▸ **The problem**
Reproduce the records exactly, but not the pictures.

▸ **Extracted information**
# # #

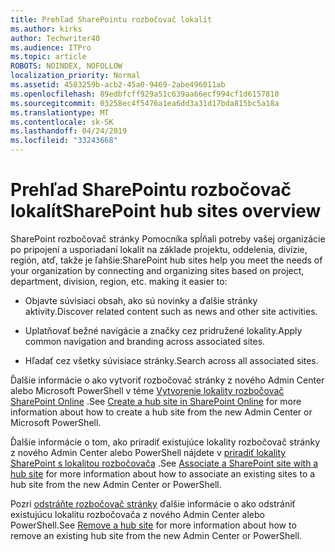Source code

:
 ```yaml
---
title: Prehľad SharePointu rozbočovač lokalít
ms.author: kirks
author: Techwriter40
ms.audience: ITPro
ms.topic: article
ROBOTS: NOINDEX, NOFOLLOW
localization_priority: Normal
ms.assetid: 4583259b-acb2-45a0-9469-2abe496011ab
ms.openlocfilehash: 89edbfcff929a51c639aa66ecf994cf1d6157810
ms.sourcegitcommit: 03258ec4f5476a1ea6dd3a31d17bda815bc5a18a
ms.translationtype: MT
ms.contentlocale: sk-SK
ms.lasthandoff: 04/24/2019
ms.locfileid: "33243668"
---
```

# <a name="sharepoint-hub-sites-overview"></a><span data-ttu-id="c288f-102">Prehľad SharePointu rozbočovač lokalít</span><span class="sxs-lookup"><span data-stu-id="c288f-102">SharePoint hub sites overview</span></span>

<span data-ttu-id="c288f-103">SharePoint rozbočovač stránky Pomocníka spĺňali potreby vašej organizácie po pripojení a usporiadaní lokalít na základe projektu, oddelenia, divízie, región, atď, takže je ľahšie:</span><span class="sxs-lookup"><span data-stu-id="c288f-103">SharePoint hub sites help you meet the needs of your organization by connecting and organizing sites based on project, department, division, region, etc. making it easier to:</span></span>

- <span data-ttu-id="c288f-104">Objavte súvisiaci obsah, ako sú novinky a ďalšie stránky aktivity.</span><span class="sxs-lookup"><span data-stu-id="c288f-104">Discover related content such as news and other site activities.</span></span>


- <span data-ttu-id="c288f-105">Uplatňovať bežné navigácie a značky cez pridružené lokality.</span><span class="sxs-lookup"><span data-stu-id="c288f-105">Apply common navigation and branding across associated sites.</span></span>


- <span data-ttu-id="c288f-106">Hľadať cez všetky súvisiace stránky.</span><span class="sxs-lookup"><span data-stu-id="c288f-106">Search across all associated sites.</span></span>


<span data-ttu-id="c288f-107">Ďalšie informácie o ako vytvoriť rozbočovač stránky z nového Admin Center alebo Microsoft PowerShell v téme [Vytvorenie lokality rozbočovač SharePoint Online](https://docs.microsoft.com/en-us/sharepoint/create-hub-site) .</span><span class="sxs-lookup"><span data-stu-id="c288f-107">See [Create a hub site in SharePoint Online](https://docs.microsoft.com/en-us/sharepoint/create-hub-site) for more information about how to create a hub site from the new Admin Center or Microsoft PowerShell.</span></span> 

<span data-ttu-id="c288f-108">Ďalšie informácie o tom, ako priradiť existujúce lokality rozbočovač stránky z nového Admin Center alebo PowerShell nájdete v [priradiť lokality SharePoint s lokalitou rozbočovača](https://support.office.com/en-us/article/associate-a-sharepoint-site-with-a-hub-site-ae0009fd-af04-4d3d-917d-88edb43efc05) .</span><span class="sxs-lookup"><span data-stu-id="c288f-108">See [Associate a SharePoint site with a hub site](https://support.office.com/en-us/article/associate-a-sharepoint-site-with-a-hub-site-ae0009fd-af04-4d3d-917d-88edb43efc05) for more information about how to associate an existing sites to a hub site from the new Admin Center or PowerShell.</span></span>  

<span data-ttu-id="c288f-109">Pozri [odstráňte rozbočovač stránky](https://docs.microsoft.com/en-us/sharepoint/remove-hub-site) ďalšie informácie o ako odstrániť existujúcu lokalitu rozbočovača z nového Admin Center alebo PowerShell.</span><span class="sxs-lookup"><span data-stu-id="c288f-109">See [Remove a hub site](https://docs.microsoft.com/en-us/sharepoint/remove-hub-site) for more information about how to remove an existing hub site from the new Admin Center or PowerShell.</span></span>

# # #

▸ **Result**
Source code

:
 ```yaml
---
title: Prehľad SharePointu rozbočovač lokalít
ms.author: kirks
author: Techwriter40
ms.audience: ITPro
ms.topic: article
ROBOTS: NOINDEX, NOFOLLOW
localization_priority: Normal
ms.assetid: 4583259b-acb2-45a0-9469-2abe496011ab
ms.openlocfilehash: 89edbfcff929a51c639aa66ecf994cf1d6157810
ms.sourcegitcommit: 03258ec4f5476a1ea6dd3a31d17bda815bc5a18a
ms.translationtype: MT
ms.contentlocale: sk-SK
ms.lasthandoff: 04/24/2019
ms.locfileid: "33243668"
---
```

# <a name="sharepoint-hub-sites-overview"></a><span data-ttu-id="c288f-102">Prehľad SharePointu rozbočovač lokalít</span><span class="sxs-lookup"><span data-stu-id="c288f-102">SharePoint hub sites overview</span></span>

<span data-ttu-id="c288f-103">SharePoint rozbočovač stránky Pomocníka spĺňali potreby vašej organizácie po pripojení a usporiadaní lokalít na základe projektu, oddelenia, divízie, región, atď, takže je ľahšie:</span><span class="sxs-lookup"><span data-stu-id="c288f-103">SharePoint hub sites help you meet the needs of your organization by connecting and organizing sites based on project, department, division, region, etc. making it easier to:</span></span>

- <span data-ttu-id="c288f-104">Objavte súvisiaci obsah, ako sú novinky a ďalšie stránky aktivity.</span><span class="sxs-lookup"><span data-stu-id="c288f-104">Discover related content such as news and other site activities.</span></span>


- <span data-ttu-id="c288f-105">Uplatňovať bežné navigácie a značky cez pridružené lokality.</span><span class="sxs-lookup"><span data-stu-id="c288f-105">Apply common navigation and branding across associated sites.</span></span>


- <span data-ttu-id="c288f-106">Hľadať cez všetky súvisiace stránky.</span><span class="sxs-lookup"><span data-stu-id="c288f-106">Search across all associated sites.</span></span>


<span data-ttu-id="c288f-107">Ďalšie informácie o ako vytvoriť rozbočovač stránky z nového Admin Center alebo Microsoft PowerShell v téme [Vytvorenie lokality rozbočovač SharePoint Online](https://docs.microsoft.com/en-us/sharepoint/create-hub-site) .</span><span class="sxs-lookup"><span data-stu-id="c288f-107">See [Create a hub site in SharePoint Online](https://docs.microsoft.com/en-us/sharepoint/create-hub-site) for more information about how to create a hub site from the new Admin Center or Microsoft PowerShell.</span></span> 

<span data-ttu-id="c288f-108">Ďalšie informácie o tom, ako priradiť existujúce lokality rozbočovač stránky z nového Admin Center alebo PowerShell nájdete v [priradiť lokality SharePoint s lokalitou rozbočovača](https://support.office.com/en-us/article/associate-a-sharepoint-site-with-a-hub-site-ae0009fd-af04-4d3d-917d-88edb43efc05) .</span><span class="sxs-lookup"><span data-stu-id="c288f-108">See [Associate a SharePoint site with a hub site](https://support.office.com/en-us/article/associate-a-sharepoint-site-with-a-hub-site-ae0009fd-af04-4d3d-917d-88edb43efc05) for more information about how to associate an existing sites to a hub site from the new Admin Center or PowerShell.</span></span>  

<span data-ttu-id="c288f-109">Pozri [odstráňte rozbočovač stránky](https://docs.microsoft.com/en-us/sharepoint/remove-hub-site) ďalšie informácie o ako odstrániť existujúcu lokalitu rozbočovača z nového Admin Center alebo PowerShell.</span><span class="sxs-lookup"><span data-stu-id="c288f-109">See [Remove a hub site](https://docs.microsoft.com/en-us/sharepoint/remove-hub-site) for more information about how to remove an existing hub site from the new Admin Center or PowerShell.</span></span>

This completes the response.